An empty to-do list makes me uneasy, so I start refining it, adding, rephrasing, organizing, until it mirrors the mess in my head. It becomes less of a plan and more of a justification for the stress I feel. And in the end, it’s the same list as always: things I “should” do, someday, with no real urgency. I used to love reading about the perfect productivity tips, hoping that would help me get my life on track. Reading the comment sections, I realized the irony of watching productivity tips as a way to procrastinate.
Somewhere along the way, I did pick up some things that work for me:
Having confidence in my future self
Allow myself to wing it in the future. Not in an unrealistic way, but enough to stop trying to solve every possible problem right now. If I can solve all the doom scenarios right now, my future self should be able to solve the few problems she will actually be facing.
Being kind to my past self
You cannot change that you failed to do x and y in the past. If you feel like you should have done more, take that as a learning opportunity. What you can do now is make sure that you do what you can or decide that you do what you want to do and accept the consequences. No need to punish yourself.
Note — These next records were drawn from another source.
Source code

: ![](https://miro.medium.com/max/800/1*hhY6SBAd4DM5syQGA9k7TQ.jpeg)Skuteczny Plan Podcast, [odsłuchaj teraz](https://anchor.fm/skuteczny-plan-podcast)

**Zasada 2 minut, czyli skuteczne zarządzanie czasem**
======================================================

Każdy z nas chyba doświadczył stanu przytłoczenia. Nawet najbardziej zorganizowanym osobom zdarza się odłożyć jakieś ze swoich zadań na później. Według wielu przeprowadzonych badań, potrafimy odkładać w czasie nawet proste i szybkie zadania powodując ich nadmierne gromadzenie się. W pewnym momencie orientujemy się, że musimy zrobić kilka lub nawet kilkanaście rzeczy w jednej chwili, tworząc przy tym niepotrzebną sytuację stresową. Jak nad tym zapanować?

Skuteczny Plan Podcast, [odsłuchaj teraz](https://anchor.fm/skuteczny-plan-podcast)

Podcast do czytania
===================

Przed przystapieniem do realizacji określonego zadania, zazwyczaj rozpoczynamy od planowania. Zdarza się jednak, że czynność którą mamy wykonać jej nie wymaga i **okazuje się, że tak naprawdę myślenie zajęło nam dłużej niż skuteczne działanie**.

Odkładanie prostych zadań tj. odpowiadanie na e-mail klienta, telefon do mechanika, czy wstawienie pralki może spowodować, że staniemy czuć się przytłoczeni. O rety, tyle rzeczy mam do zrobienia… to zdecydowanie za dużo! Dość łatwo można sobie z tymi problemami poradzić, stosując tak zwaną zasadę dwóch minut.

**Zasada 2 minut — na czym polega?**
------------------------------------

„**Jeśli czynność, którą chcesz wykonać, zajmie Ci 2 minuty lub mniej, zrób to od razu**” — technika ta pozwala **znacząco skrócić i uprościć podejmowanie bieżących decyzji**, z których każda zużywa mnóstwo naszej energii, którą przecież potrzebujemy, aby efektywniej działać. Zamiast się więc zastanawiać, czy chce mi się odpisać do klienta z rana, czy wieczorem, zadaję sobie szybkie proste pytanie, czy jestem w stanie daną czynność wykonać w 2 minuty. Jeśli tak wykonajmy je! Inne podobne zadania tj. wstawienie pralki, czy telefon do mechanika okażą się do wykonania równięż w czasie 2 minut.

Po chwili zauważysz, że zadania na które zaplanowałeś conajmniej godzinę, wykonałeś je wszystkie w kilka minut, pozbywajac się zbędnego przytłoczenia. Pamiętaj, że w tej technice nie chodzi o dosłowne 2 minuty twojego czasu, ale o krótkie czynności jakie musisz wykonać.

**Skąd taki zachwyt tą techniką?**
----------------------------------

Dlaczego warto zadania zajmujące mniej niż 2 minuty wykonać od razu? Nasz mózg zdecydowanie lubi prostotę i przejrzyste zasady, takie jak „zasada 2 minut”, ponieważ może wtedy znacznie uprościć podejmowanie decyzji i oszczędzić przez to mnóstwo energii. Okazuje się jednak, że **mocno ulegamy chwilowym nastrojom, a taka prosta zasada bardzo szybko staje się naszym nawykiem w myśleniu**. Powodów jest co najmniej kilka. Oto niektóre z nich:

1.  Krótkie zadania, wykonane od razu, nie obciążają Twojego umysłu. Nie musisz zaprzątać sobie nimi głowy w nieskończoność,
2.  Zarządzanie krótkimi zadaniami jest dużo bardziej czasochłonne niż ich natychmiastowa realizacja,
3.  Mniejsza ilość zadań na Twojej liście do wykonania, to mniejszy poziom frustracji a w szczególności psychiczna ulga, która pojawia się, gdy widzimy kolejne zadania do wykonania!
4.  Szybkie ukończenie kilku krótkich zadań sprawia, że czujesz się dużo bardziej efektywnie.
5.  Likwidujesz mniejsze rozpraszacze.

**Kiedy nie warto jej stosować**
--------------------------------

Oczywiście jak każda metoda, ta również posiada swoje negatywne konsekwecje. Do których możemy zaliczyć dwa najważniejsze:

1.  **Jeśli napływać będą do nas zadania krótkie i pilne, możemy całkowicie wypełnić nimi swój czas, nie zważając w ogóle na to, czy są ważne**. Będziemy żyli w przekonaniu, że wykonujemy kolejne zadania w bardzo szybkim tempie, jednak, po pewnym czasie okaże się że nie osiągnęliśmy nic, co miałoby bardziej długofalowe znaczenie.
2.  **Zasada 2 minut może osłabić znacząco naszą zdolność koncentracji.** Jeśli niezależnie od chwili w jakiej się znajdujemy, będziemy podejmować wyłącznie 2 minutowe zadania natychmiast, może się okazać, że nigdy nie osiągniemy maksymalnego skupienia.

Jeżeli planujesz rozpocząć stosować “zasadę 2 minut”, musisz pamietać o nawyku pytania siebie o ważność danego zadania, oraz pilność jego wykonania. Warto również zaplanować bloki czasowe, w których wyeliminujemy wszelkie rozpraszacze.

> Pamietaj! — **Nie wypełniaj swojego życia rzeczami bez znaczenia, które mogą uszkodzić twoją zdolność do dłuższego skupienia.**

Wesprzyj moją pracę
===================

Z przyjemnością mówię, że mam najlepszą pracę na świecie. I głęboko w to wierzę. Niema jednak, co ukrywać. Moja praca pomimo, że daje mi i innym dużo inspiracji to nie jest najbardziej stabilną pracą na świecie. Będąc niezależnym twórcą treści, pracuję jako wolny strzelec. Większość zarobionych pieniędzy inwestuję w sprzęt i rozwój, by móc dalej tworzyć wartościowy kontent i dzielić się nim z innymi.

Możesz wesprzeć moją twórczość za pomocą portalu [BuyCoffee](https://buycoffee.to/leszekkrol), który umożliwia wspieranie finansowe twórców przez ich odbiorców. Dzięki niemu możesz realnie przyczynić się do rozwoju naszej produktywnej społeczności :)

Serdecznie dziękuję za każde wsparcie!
Be kind to your future self [TODO]
Setting a timer
Of all the systems I’ve tried, the simplest one stuck: a timer. Most productivity methods I liked were, at their core, just different ways of putting boundaries on time. Telling myself “I’ll work on this until 16:00” works far better than telling myself “I should work on this today.”
Lately, I’ve been using Super Productivity, which makes this easier by turning tasks into actual time blocks. The app allows me to estimate the time I need and track how long it actually takes me. It’s confronting in a good way. It reminds me that seven one-hour tasks don’t fit into one afternoon, no matter how optimistic I feel. And slowly but surely, I learn to make better estimations of how long tasks take.
Maybe productive procrastination isn’t really about avoiding work. Maybe it’s about avoiding the kind of work that asks more from us, such as focus, decisions, and uncertainty. That might explain why I’m being productive on ‘useless’ tasks when I should be working on other tasks.
I’m still figuring that out. But for now, setting a timer and starting somewhere seems to be enough.